As tentativas de negociação entre Washington e Teerã para encerrar a guerra não obtiveram sucesso até agora, com a última rodada de diálogos falhando em meio a um frágil acordo de cessar-fogo.
O presidente Donald Trump se reuniu com seus principais conselheiros de segurança para discutir a nova proposta iraniana. Segundo a agência estatal iraniana Fars, o Irã enviou mensagens escritas a Washington com a mediação do Paquistão.
A proposta inclui a flexibilização do controle iraniano sobre Hormuz e o fim do bloqueio dos EUA aos portos iranianos, mas adiaria as discussões sobre a questão nuclear.
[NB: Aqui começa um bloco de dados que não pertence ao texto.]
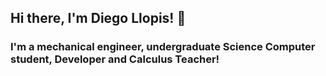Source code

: ## Hi there, I'm Diego Llopis! 👋

### I'm a mechanical engineer, undergraduate Science Computer student, Developer and Calculus Teacher!

<!--
**diegollopis/diegollopis** is a ✨ _special_ ✨ repository because its `README.md` (this file) appears on your GitHub profile.

Here are some ideas to get you started:

- 🔭 I’m currently working on to become an iOS Developer :iphone:
- 🌱 I’m currently learning ...
- 👯 I’m looking to collaborate on w
- 🤔 I’m looking for help with ...
- 💬 Ask me about ...
- 📫 How to reach me: ...
- 😄 Pronouns: ...
- ⚡ Fun fact: ...

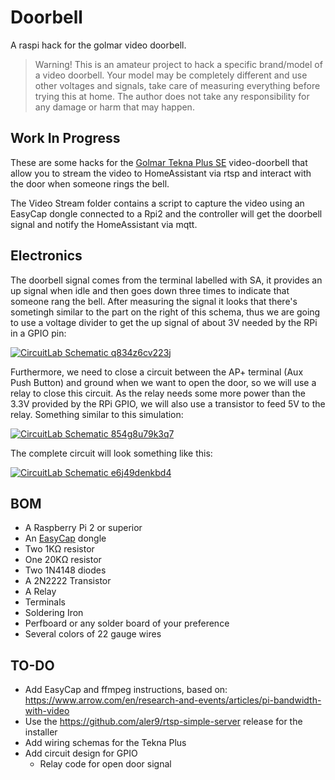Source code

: # Doorbell

A raspi hack for the golmar video doorbell.

> Warning! This is an amateur project to hack a specific brand/model of a video doorbell. Your model may be completely different and use other voltages and signals, take care of measuring everything before trying this at home. The author does not take any responsibility for any damage or harm that may happen.

Work In Progress
---

These are some hacks for the [Golmar Tekna Plus SE][teknaplusse] video-doorbell that allow you to stream the video to HomeAssistant via rtsp and interact with the door when someone rings the bell.

The Video Stream folder contains a script to capture the video using an EasyCap dongle connected to a Rpi2 and the controller will get the doorbell signal and notify the HomeAssistant via mqtt.

Electronics
---

The doorbell signal comes from the terminal labelled with SA, it provides an up signal when idle and then goes down three times to indicate that someone rang the bell. After measuring the signal it looks that there's sometingh similar to the part on the right of this schema, thus we are going to use a voltage divider to get the up signal of about 3V needed by the RPi in a GPIO pin:

[![CircuitLab Schematic q834z6cv223j](https://www.circuitlab.com/circuit/q834z6cv223j/screenshot/540x405/)](https://www.circuitlab.com/circuit/q834z6cv223j/golmar-aux-bell-gpio-simulator/)

Furthermore, we need to close a circuit between the AP+ terminal (Aux Push Button) and ground when we want to open the door, so we will use a relay to close this circuit. As the relay needs some more power than the 3.3V provided by the RPi GPIO, we will also use a transistor to feed 5V to the relay. Something similar to this simulation:

[![CircuitLab Schematic 854g8u79k3q7](https://www.circuitlab.com/circuit/854g8u79k3q7/screenshot/540x405/)](https://www.circuitlab.com/circuit/854g8u79k3q7/rpi-relay/)

The complete circuit will look something like this:

[![CircuitLab Schematic e6j49denkbd4](https://www.circuitlab.com/circuit/e6j49denkbd4/screenshot/540x405/)](https://www.circuitlab.com/circuit/e6j49denkbd4/video-doorbell-circuit/)

BOM
---

 * A Raspberry Pi 2 or superior
 * An [EasyCap](https://linuxtv.org/wiki/index.php/Easycap) dongle
 * Two 1K&Omega; resistor
 * One 20K&Omega; resistor
 * Two 1N4148 diodes
 * A 2N2222 Transistor
 * A Relay
 * Terminals
 * Soldering Iron
 * Perfboard or any solder board of your preference
 * Several colors of 22 gauge wires


TO-DO
---

* Add EasyCap and ffmpeg instructions, based on: https://www.arrow.com/en/research-and-events/articles/pi-bandwidth-with-video
* Use the https://github.com/aler9/rtsp-simple-server release for the installer
* Add wiring schemas for the Tekna Plus
* Add circuit design for GPIO
  * Relay code for open door signal




[teknaplusse]: https://www.golmar.es/productos/monitor-color-con-pantalla-de-3,5-tekna-plus-se
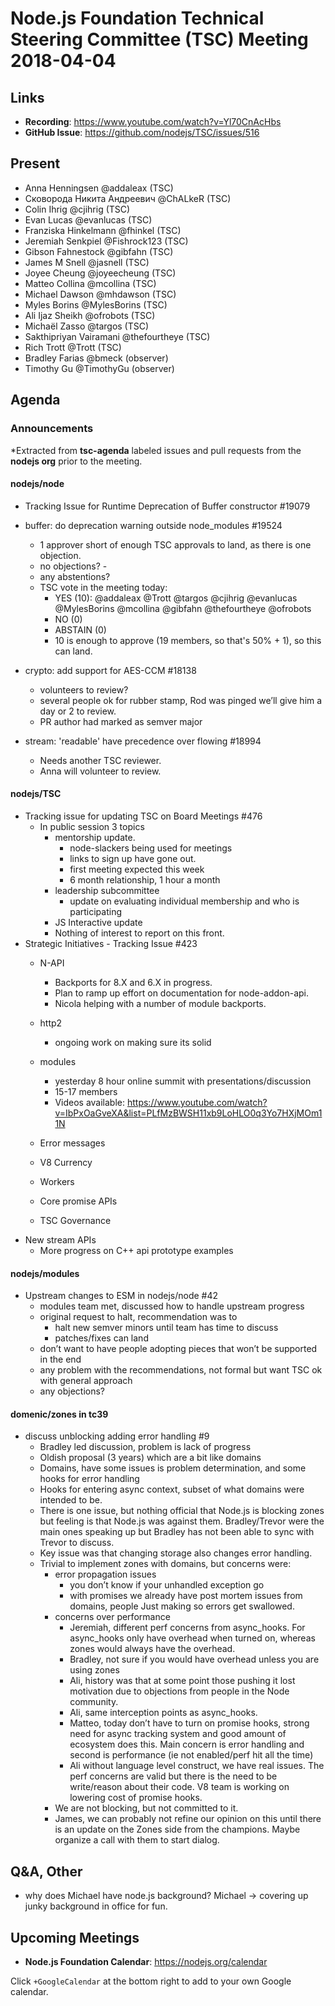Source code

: # Node.js Foundation Technical Steering Committee (TSC) Meeting 2018-04-04

## Links

* **Recording**:  https://www.youtube.com/watch?v=Yl70CnAcHbs
* **GitHub Issue**: https://github.com/nodejs/TSC/issues/516

## Present

* Anna Henningsen @addaleax (TSC)
* Сковорода Никита Андреевич @ChALkeR (TSC)
* Colin Ihrig @cjihrig (TSC)
* Evan Lucas @evanlucas (TSC)
* Franziska Hinkelmann @fhinkel (TSC)
* Jeremiah Senkpiel @Fishrock123 (TSC)
* Gibson Fahnestock @gibfahn (TSC)
* James M Snell @jasnell (TSC)
* Joyee Cheung @joyeecheung (TSC)
* Matteo Collina @mcollina (TSC)
* Michael Dawson @mhdawson (TSC)
* Myles Borins @MylesBorins (TSC)
* Ali Ijaz Sheikh @ofrobots (TSC)
* Michaël Zasso @targos (TSC)
* Sakthipriyan Vairamani @thefourtheye (TSC)
* Rich Trott @Trott (TSC)
* Bradley Farias @bmeck (observer)
* Timothy Gu @TimothyGu (observer)


## Agenda

### Announcements
 
*Extracted from **tsc-agenda** labeled issues and pull requests from the **nodejs org** prior to the meeting.


#### nodejs/node
* Tracking Issue for Runtime Deprecation of Buffer constructor #19079
* buffer: do deprecation warning outside node_modules #19524
  * 1 approver short of enough TSC approvals to land, as there is one objection.
  * no objections? - 
  * any abstentions? 
  * TSC vote in the meeting today:
      * YES (10): @addaleax @Trott @targos @cjihrig @evanlucas @MylesBorins @mcollina
        @gibfahn @thefourtheye @ofrobots
      * NO (0)
      * ABSTAIN (0)
      * 10 is enough to approve (19 members, so that's 50% + 1), so this can land.

* crypto: add support for AES-CCM #18138
  * volunteers to review?
  * several people ok for rubber stamp, Rod was pinged we’ll give him a day or 2 to 
    review.
  * PR author had marked as semver major

* stream: 'readable' have precedence over flowing #18994
  * Needs another TSC reviewer.  
  * Anna will volunteer to review.

#### nodejs/TSC
* Tracking issue for updating TSC on Board Meetings #476
  * In public session 3 topics
    * mentorship update.
      * node-slackers being used for meetings
      * links to sign up have gone out.
      * first meeting expected this week
      * 6 month relationship, 1 hour a month
    * leadership subcommittee
      * update on evaluating individual membership and who is participating
    *  JS Interactive update
      * Nothing of interest to report on this front.
* Strategic Initiatives - Tracking Issue #423
  * N-API 
    * Backports for 8.X and 6.X in progress.
    * Plan to ramp up effort on documentation for node-addon-api.
    * Nicola helping with a number of module backports.
  * http2
    * ongoing work on making sure its solid
  * modules
      * yesterday 8 hour online summit with presentations/discussion
      * 15-17 members
      *  Videos available: https://www.youtube.com/watch?v=IbPxOaGveXA&list=PLfMzBWSH11xb9LoHLO0q3Yo7HXjMOm11N

  * Error messages
  * V8 Currency
  * Workers
  * Core promise APIs
  * TSC Governance
 * New stream APIs
   * More progress on C++ api prototype examples

#### nodejs/modules
* Upstream changes to ESM in nodejs/node #42
  * modules team met, discussed how to handle upstream progress
  * original request to halt, recommendation was to
    * halt new semver minors until team has time to discuss
    * patches/fixes can land
  * don’t want to have people adopting pieces that won’t be supported in the end
  * any problem with the recommendations, not formal but want TSC ok with general approach
  * any objections?

#### domenic/zones in tc39
* discuss unblocking adding error handling #9
  * Bradley led discussion, problem is lack of progress
  * Oldish proposal (3 years) which are a bit like domains
  * Domains, have some issues is problem determination, and some hooks for error handling
  * Hooks for entering async context, subset of what domains were intended to be.
  * There is one issue, but nothing official that Node.js is blocking zones but feeling is that
     Node.js was against them. Bradley/Trevor were the main ones speaking up but Bradley
     has not been able to sync with Trevor to discuss. 
  * Key issue was that changing storage also changes error handling.
  * Trivial to implement zones with domains, but concerns were:
     * error propagation issues
       * you don’t know if your unhandled exception go
       * with promises we already have post mortem issues from domains, people
         Just making so errors get swallowed.
    * concerns over performance
      * Jeremiah, different perf concerns from async_hooks.  For async_hooks only
        have overhead when turned on, whereas zones would always have the overhead.
      * Bradley, not sure if you would have overhead unless you are using zones
      * Ali, history was that at some point those pushing it lost motivation due to objections
        from people in the Node community.
      * Ali, same interception points as async_hooks.  
      * Matteo, today don’t have to turn on promise hooks, strong need for async tracking
        system and good amount of ecosystem does this. Main concern is error handling
        and second is performance (ie not enabled/perf hit all the time)
      * Ali without language level construct, we have real issues.  The perf concerns are valid
        but there is the need to be write/reason about their code.  V8 team is working on lowering
     cost of promise hooks.
    * We are not blocking, but not committed to it.
    * James, we can probably not refine our opinion on this until there is an update on the Zones
      side from the champions.  Maybe organize a call with them to start dialog.

## Q&A, Other
* why does Michael have node.js background? Michael -> covering up junky background in office for fun.
## Upcoming Meetings

* **Node.js Foundation Calendar**: https://nodejs.org/calendar

Click `+GoogleCalendar` at the bottom right to add to your own Google calendar.



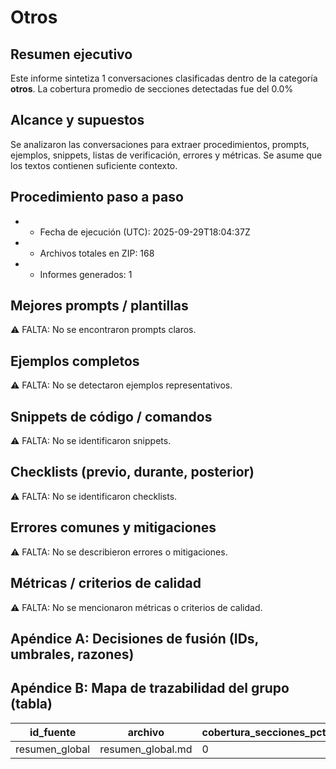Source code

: # Otros

## Resumen ejecutivo

Este informe sintetiza 1 conversaciones clasificadas dentro de la categoría **otros**. La cobertura promedio de secciones detectadas fue del 0.0%

## Alcance y supuestos

Se analizaron las conversaciones para extraer procedimientos, prompts, ejemplos, snippets, listas de verificación, errores y métricas. Se asume que los textos contienen suficiente contexto.

## Procedimiento paso a paso

- - Fecha de ejecución (UTC): 2025-09-29T18:04:37Z
- - Archivos totales en ZIP: 168
- - Informes generados: 1

## Mejores prompts / plantillas

⚠️ FALTA: No se encontraron prompts claros.

## Ejemplos completos

⚠️ FALTA: No se detectaron ejemplos representativos.

## Snippets de código / comandos

⚠️ FALTA: No se identificaron snippets.

## Checklists (previo, durante, posterior)

⚠️ FALTA: No se identificaron checklists.

## Errores comunes y mitigaciones

⚠️ FALTA: No se describieron errores o mitigaciones.

## Métricas / criterios de calidad

⚠️ FALTA: No se mencionaron métricas o criterios de calidad.

## Apéndice A: Decisiones de fusión (IDs, umbrales, razones)


## Apéndice B: Mapa de trazabilidad del grupo (tabla)

| id_fuente | archivo | cobertura_secciones_pct | duplicado | neardup |
|---|---|---|---|---|
| resumen_global | resumen_global.md | 0 | NO | NO |
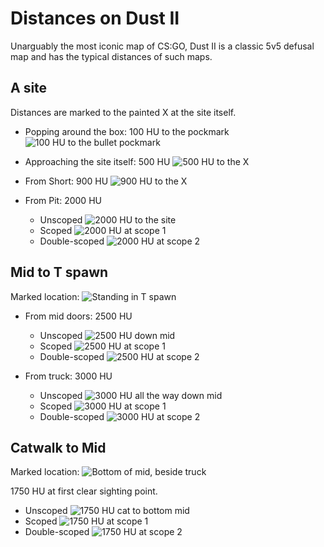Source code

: Distances on Dust II
====================

Unarguably the most iconic map of CS:GO, Dust II is a classic 5v5 defusal map
and has the typical distances of such maps.

A site
------

Distances are marked to the painted X at the site itself.

* Popping around the box: 100 HU to the pockmark
![](images/DustII_A_100.png "100 HU to the bullet pockmark")

* Approaching the site itself: 500 HU
![](images/DustII_A_500.png "500 HU to the X")

* From Short: 900 HU
![](images/DustII_A_900.png "900 HU to the X")

* From Pit: 2000 HU
  - Unscoped ![](images/DustII_A_2000.png "2000 HU to the site")
  - Scoped ![](images/DustII_A_2000_scope1.png "2000 HU at scope 1")
  - Double-scoped ![](images/DustII_A_2000_scope2.png "2000 HU at scope 2")

Mid to T spawn
--------------

Marked location: ![](images/DustII_Mid1_Mark.png "Standing in T spawn")

* From mid doors: 2500 HU
  - Unscoped ![](images/DustII_Mid1_Doors.png "2500 HU down mid")
  - Scoped ![](images/DustII_Mid1_Doors_scope1.png "2500 HU at scope 1")
  - Double-scoped ![](images/DustII_Mid1_Doors_scope2.png "2500 HU at scope 2")

* From truck: 3000 HU
  - Unscoped ![](images/DustII_Mid1_Truck.png "3000 HU all the way down mid")
  - Scoped ![](images/DustII_Mid1_Truck_scope1.png "3000 HU at scope 1")
  - Double-scoped ![](images/DustII_Mid1_Truck_scope2.png "3000 HU at scope 2")

Catwalk to Mid
--------------

Marked location: ![](images/DustII_Mid2_Mark.png "Bottom of mid, beside truck")

1750 HU at first clear sighting point.

* Unscoped ![](images/DustII_Mid2_Cat.png "1750 HU cat to bottom mid")
* Scoped ![](images/DustII_Mid2_Cat_scope1.png "1750 HU at scope 1")
* Double-scoped ![](images/DustII_Mid2_Cat_scope2.png "1750 HU at scope 2")
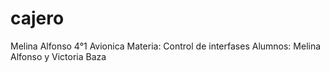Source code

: # cajero
Melina Alfonso 4°1 Avionica
Materia: Control de interfases
Alumnos: Melina Alfonso y Victoria Baza
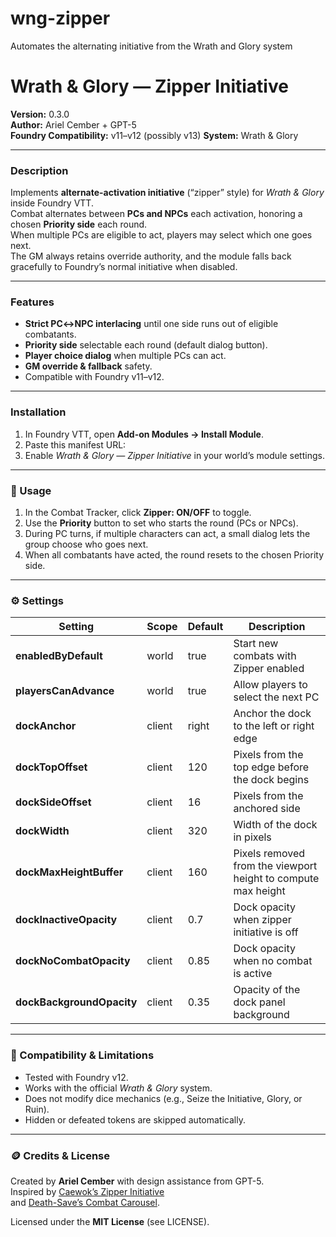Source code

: # wng-zipper
Automates the alternating initiative from the Wrath and Glory system

# Wrath & Glory — Zipper Initiative

**Version:** 0.3.0  
**Author:** Ariel Cember + GPT-5  
**Foundry Compatibility:** v11–v12 (possibly v13) 
**System:** Wrath & Glory  

---

### Description
Implements **alternate-activation initiative** (“zipper” style) for *Wrath & Glory* inside Foundry VTT.  
Combat alternates between **PCs and NPCs** each activation, honoring a chosen **Priority side** each round.  
When multiple PCs are eligible to act, players may select which one goes next.  
The GM always retains override authority, and the module falls back gracefully to Foundry’s normal initiative when disabled.

---

### Features
- **Strict PC↔NPC interlacing** until one side runs out of eligible combatants.  
- **Priority side** selectable each round (default dialog button).  
- **Player choice dialog** when multiple PCs can act.  
- **GM override & fallback** safety.  
- Compatible with Foundry v11–v12.

---

### Installation
1. In Foundry VTT, open **Add-on Modules → Install Module**.  
2. Paste this manifest URL:
3. Enable *Wrath & Glory — Zipper Initiative* in your world’s module settings.

---

### 🔧 Usage
1. In the Combat Tracker, click **Zipper: ON/OFF** to toggle.  
2. Use the **Priority** button to set who starts the round (PCs or NPCs).  
3. During PC turns, if multiple characters can act, a small dialog lets the group choose who goes next.  
4. When all combatants have acted, the round resets to the chosen Priority side.

---

### ⚙️ Settings
| Setting | Scope | Default | Description |
|----------|--------|----------|-------------|
| **enabledByDefault** | world | true | Start new combats with Zipper enabled |
| **playersCanAdvance** | world | true | Allow players to select the next PC |
| **dockAnchor** | client | right | Anchor the dock to the left or right edge |
| **dockTopOffset** | client | 120 | Pixels from the top edge before the dock begins |
| **dockSideOffset** | client | 16 | Pixels from the anchored side |
| **dockWidth** | client | 320 | Width of the dock in pixels |
| **dockMaxHeightBuffer** | client | 160 | Pixels removed from the viewport height to compute max height |
| **dockInactiveOpacity** | client | 0.7 | Dock opacity when zipper initiative is off |
| **dockNoCombatOpacity** | client | 0.85 | Dock opacity when no combat is active |
| **dockBackgroundOpacity** | client | 0.35 | Opacity of the dock panel background |

---

### 🧪 Compatibility & Limitations
- Tested with Foundry v12.  
- Works with the official *Wrath & Glory* system.  
- Does not modify dice mechanics (e.g., Seize the Initiative, Glory, or Ruin).  
- Hidden or defeated tokens are skipped automatically.

---

### 🪙 Credits & License
Created by **Ariel Cember** with design assistance from GPT-5.  
Inspired by [Caewok’s Zipper Initiative](https://github.com/caewok/fvtt-zipper-initiative)  
and [Death-Save’s Combat Carousel](https://github.com/death-save/combat-carousel).  

Licensed under the **MIT License** (see LICENSE).  

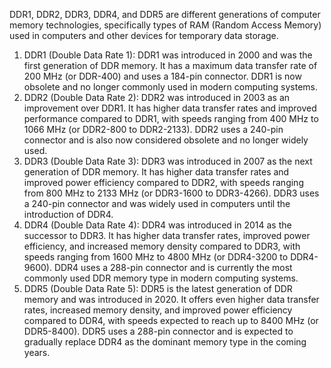 DDR1, DDR2, DDR3, DDR4, and DDR5 are different generations of computer memory technologies, specifically types of RAM (Random Access Memory) used in computers and other devices for temporary data storage.

1. DDR1 (Double Data Rate 1): DDR1 was introduced in 2000 and was the first generation of DDR memory. It has a maximum data transfer rate of 200 MHz (or DDR-400) and uses a 184-pin connector. DDR1 is now obsolete and no longer commonly used in modern computing systems.
2. DDR2 (Double Data Rate 2): DDR2 was introduced in 2003 as an improvement over DDR1. It has higher data transfer rates and improved performance compared to DDR1, with speeds ranging from 400 MHz to 1066 MHz (or DDR2-800 to DDR2-2133). DDR2 uses a 240-pin connector and is also now considered obsolete and no longer widely used.
3. DDR3 (Double Data Rate 3): DDR3 was introduced in 2007 as the next generation of DDR memory. It has higher data transfer rates and improved power efficiency compared to DDR2, with speeds ranging from 800 MHz to 2133 MHz (or DDR3-1600 to DDR3-4266). DDR3 uses a 240-pin connector and was widely used in computers until the introduction of DDR4.
4. DDR4 (Double Data Rate 4): DDR4 was introduced in 2014 as the successor to DDR3. It has higher data transfer rates, improved power efficiency, and increased memory density compared to DDR3, with speeds ranging from 1600 MHz to 4800 MHz (or DDR4-3200 to DDR4-9600). DDR4 uses a 288-pin connector and is currently the most commonly used DDR memory type in modern computing systems.
5. DDR5 (Double Data Rate 5): DDR5 is the latest generation of DDR memory and was introduced in 2020. It offers even higher data transfer rates, increased memory density, and improved power efficiency compared to DDR4, with speeds expected to reach up to 8400 MHz (or DDR5-8400). DDR5 uses a 288-pin connector and is expected to gradually replace DDR4 as the dominant memory type in the coming years.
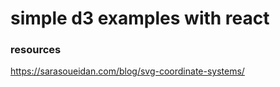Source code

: # simple d3 examples with react


### resources
https://sarasoueidan.com/blog/svg-coordinate-systems/
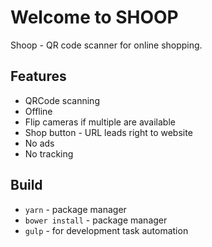 # Welcome to SHOOP

Shoop - QR code scanner for online shopping.

## Features

- QRCode scanning
- Offline
- Flip cameras if multiple are available
- Shop button - URL leads right to website
- No ads
- No tracking

## Build

- `yarn` - package manager
- `bower install` - package manager
- `gulp` - for development task automation
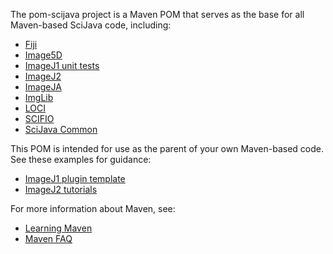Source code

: The pom-scijava project is a Maven POM that serves as the base for all
Maven-based SciJava code, including:

* [Fiji](https://github.com/fiji/fiji)
* [Image5D](https://github.com/imagej/image5d)
* [ImageJ1 unit tests](https://github.com/imagej/ij1-tests)
* [ImageJ2](https://github.com/imagej/imagej)
* [ImageJA](https://github.com/fiji/imageja)
* [ImgLib](https://github.com/imagej/imglib)
* [LOCI](https://github.com/uw-loci/pom-loci)
* [SCIFIO](https://github.com/imagej/minimal-ij1-plugin)
* [SciJava Common](https://github.com/scijava/scijava-common/tree/master/scijava-common)

This POM is intended for use as the parent of your own Maven-based code.
See these examples for guidance:

* [ImageJ1 plugin template](https://github.com/imagej/minimal-ij1-plugin)
* [ImageJ2 tutorials](http://github.com/imagej/imagej-tutorials)

For more information about Maven, see:

* [Learning Maven](http://developer.imagej.net/learning-maven)
* [Maven FAQ](http://wiki.imagej.net/Maven_-_Frequently_Asked_Questions)
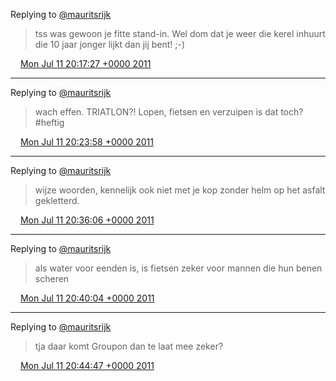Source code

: Replying to [@mauritsrijk](https://twitter.com/mauritsrijk/status/90510069455794176)

> tss was gewoon je fitte stand\-in\. Wel dom dat je weer die kerel inhuurt die 10 jaar jonger lijkt dan jij bent\! ;\-\)

<img src="../../media/tweet.ico" width="12" /> [Mon Jul 11 20:17:27 +0000 2011](https://twitter.com/DromerDenker/status/90515062690816000)

----

Replying to [@mauritsrijk](https://twitter.com/mauritsrijk/status/90510069455794176)

> wach effen\. TRIATLON?\! Lopen, fietsen en verzuipen is dat toch? \#heftig

<img src="../../media/tweet.ico" width="12" /> [Mon Jul 11 20:23:58 +0000 2011](https://twitter.com/DromerDenker/status/90516704148459520)

----

Replying to [@mauritsrijk](https://twitter.com/mauritsrijk/status/90518527605346304)

> wijze woorden, kennelijk ook niet met je kop zonder helm op het asfalt gekletterd\.

<img src="../../media/tweet.ico" width="12" /> [Mon Jul 11 20:36:06 +0000 2011](https://twitter.com/DromerDenker/status/90519756137967617)

----

Replying to [@mauritsrijk](https://twitter.com/mauritsrijk/status/90518527605346304)

> als water voor eenden is, is fietsen zeker voor mannen die hun benen scheren

<img src="../../media/tweet.ico" width="12" /> [Mon Jul 11 20:40:04 +0000 2011](https://twitter.com/DromerDenker/status/90520753199525888)

----

Replying to [@mauritsrijk](https://twitter.com/mauritsrijk/status/90521676537806849)

> tja daar komt Groupon dan te laat mee zeker?

<img src="../../media/tweet.ico" width="12" /> [Mon Jul 11 20:44:47 +0000 2011](https://twitter.com/DromerDenker/status/90521941080936448)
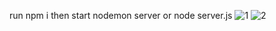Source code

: run npm i
then start nodemon server or node server.js
![1](https://github.com/user-attachments/assets/7d7c177c-b588-404b-9b0e-3f5470c50f89)
![2](https://github.com/user-attachments/assets/76c6dd2d-782e-4ef2-8fec-c237f73e2487)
Trump comentou nas redes sociais que o Irã 'está em estado de colapso'.
A porta-voz da Casa Branca, Karoline Leavitt, confirmou que a oferta estava sendo discutida. Fontes do governo indicam que Trump está insatisfeito com o plano, desejando que as negociações nucleares sejam abordadas desde o início.
A proposta sugere um processo em etapas, começando com o fim da guerra e garantias de que os EUA não a retomarão, seguido por discussões sobre o bloqueio naval e o futuro de Hormuz sob controle iraniano.
Somente após esses passos, as negociações abordariam outras questões, incluindo o programa nuclear iraniano, com Teerã buscando reconhecimento dos EUA para seu direito de enriquecer urânio.
Um acordo anterior de 2015, que limitava o programa nuclear iraniano, foi desfeito quando Trump se retirou unilateralmente durante seu primeiro mandato.
Enquanto a Casa Branca analisa a proposta, o porta-voz do Ministério de Defesa do Irã, Reza Talaei Nik, afirmou que os EUA não podem mais ditar sua política a outros países, exigindo que abandonem suas demandas consideradas ilegais.
O secretário de Estado, Marco Rubio, comentou que a proposta do Irã era 'melhor' do que se esperava, mas questionou sua sinceridade, enfatizando a necessidade de garantir que qualquer acordo impeça o desenvolvimento de armas nucleares.
O chanceler do Irã, Abbas Araghchi, atribuiu o fracasso das negociações às 'exigências excessivas' de Washington, enquanto buscava apoio da Rússia para encerrar a guerra.
O Parlamento iraniano está preparando uma lei que colocaria Hormuz sob controle das Forças Armadas, proibindo a passagem de navios israelenses e exigindo pagamento em moeda iraniana.
Trump enfrenta pressão interna para encerrar a guerra, enquanto dados indicam uma queda significativa no tráfego de navios pelo estreito, com apenas sete cruzando no último dia.